Roadster ou sportive déguisée?
Publié le 9 octobre 2014
Dérivée de la sportive la plus évoluée et la plus puissante du moment, la S1000R se présente comme un roadster extrême performant capable de rivaliser avec les meilleures motos du marché. Pourtant, la BMW est facile à prendre en main et très équilibrée. Alors, cette S1000R? Simple roadster ou sportive déguisée?
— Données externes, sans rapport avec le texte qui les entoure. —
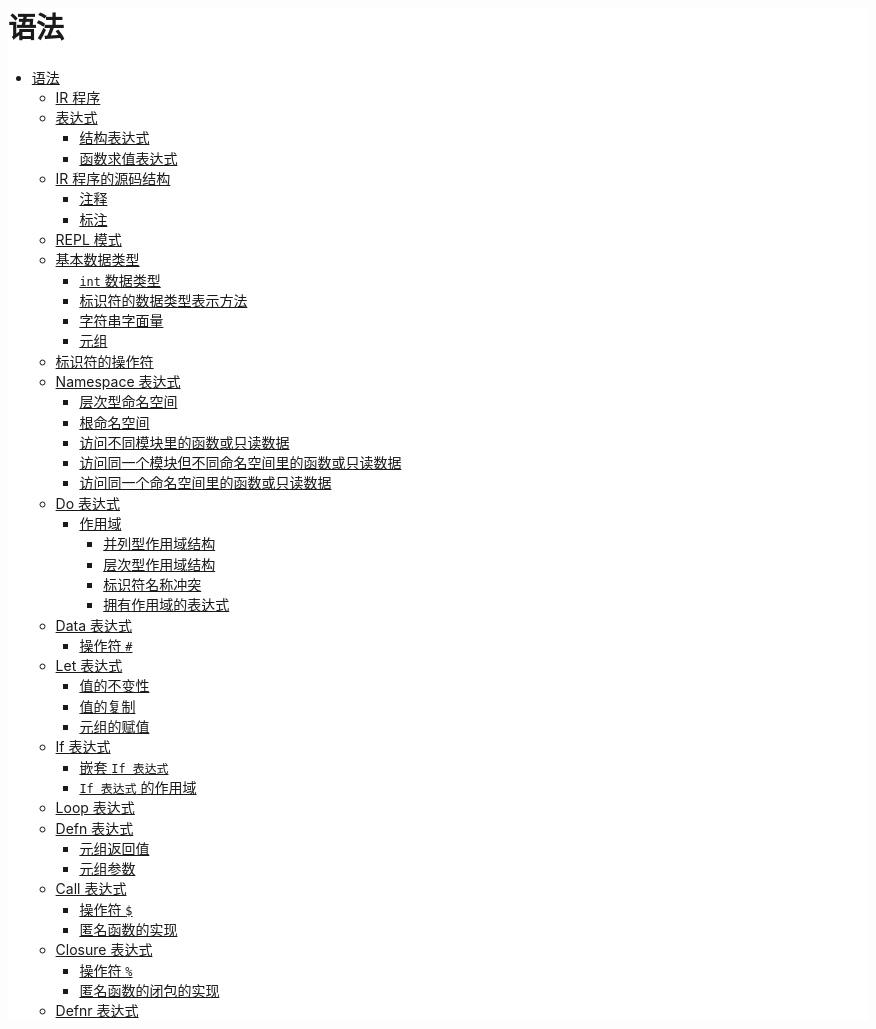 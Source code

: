 # 语法





- [语法](#语法)
  - [IR 程序](#ir-程序)
  - [表达式](#表达式)
    - [结构表达式](#结构表达式)
    - [函数求值表达式](#函数求值表达式)
  - [IR 程序的源码结构](#ir-程序的源码结构)
    - [注释](#注释)
    - [标注](#标注)
  - [REPL 模式](#repl-模式)
  - [基本数据类型](#基本数据类型)
    - [`int` 数据类型](#int-数据类型)
    - [标识符的数据类型表示方法](#标识符的数据类型表示方法)
    - [字符串字面量](#字符串字面量)
    - [元组](#元组)
  - [标识符的操作符](#标识符的操作符)
  - [Namespace 表达式](#namespace-表达式)
    - [层次型命名空间](#层次型命名空间)
    - [根命名空间](#根命名空间)
    - [访问不同模块里的函数或只读数据](#访问不同模块里的函数或只读数据)
    - [访问同一个模块但不同命名空间里的函数或只读数据](#访问同一个模块但不同命名空间里的函数或只读数据)
    - [访问同一个命名空间里的函数或只读数据](#访问同一个命名空间里的函数或只读数据)
  - [Do 表达式](#do-表达式)
    - [作用域](#作用域)
      - [并列型作用域结构](#并列型作用域结构)
      - [层次型作用域结构](#层次型作用域结构)
      - [标识符名称冲突](#标识符名称冲突)
      - [拥有作用域的表达式](#拥有作用域的表达式)
  - [Data 表达式](#data-表达式)
    - [操作符 `#`](#操作符)
  - [Let 表达式](#let-表达式)
    - [值的不变性](#值的不变性)
    - [值的复制](#值的复制)
    - [元组的赋值](#元组的赋值)
  - [If 表达式](#if-表达式)
    - [嵌套 `If 表达式`](#嵌套-if-表达式)
    - [`If 表达式` 的作用域](#if-表达式-的作用域)
  - [Loop 表达式](#loop-表达式)
  - [Defn 表达式](#defn-表达式)
    - [元组返回值](#元组返回值)
    - [元组参数](#元组参数)
  - [Call 表达式](#call-表达式)
    - [操作符 `$`](#操作符-1)
    - [匿名函数的实现](#匿名函数的实现)
  - [Closure 表达式](#closure-表达式)
    - [操作符 `%`](#操作符-2)
    - [匿名函数的闭包的实现](#匿名函数的闭包的实现)
  - [Defnr 表达式](#defnr-表达式)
Photos: Dave Beaudoin, Didier Constant et Pierre Desilets
Depuis la sortie de la BMW S1000R, deux questions me turlupinent. La S1000R peut-elle rivaliser avec les meilleures sportives du moment et que vaut-elle face à la KTM SuperDuke 1290R, le roadster le plus délinquant qu’il m’ait été donné de piloter à ce jour? Pour répondre à ces interrogations, j’ai emprunté une S1000R blanche, bardée de toutes les options, dont les suspensions électroniques semi-actives DDC (Dynamic Damping Control), quelques jours seulement après avoir testé la KTM. Ensuite, pour déterminer s’il s’agissait d’un roadster ou d’une sportive déguisée, je l’ai amenée à l’Autodrome St-Eustache par une belle journée d’été.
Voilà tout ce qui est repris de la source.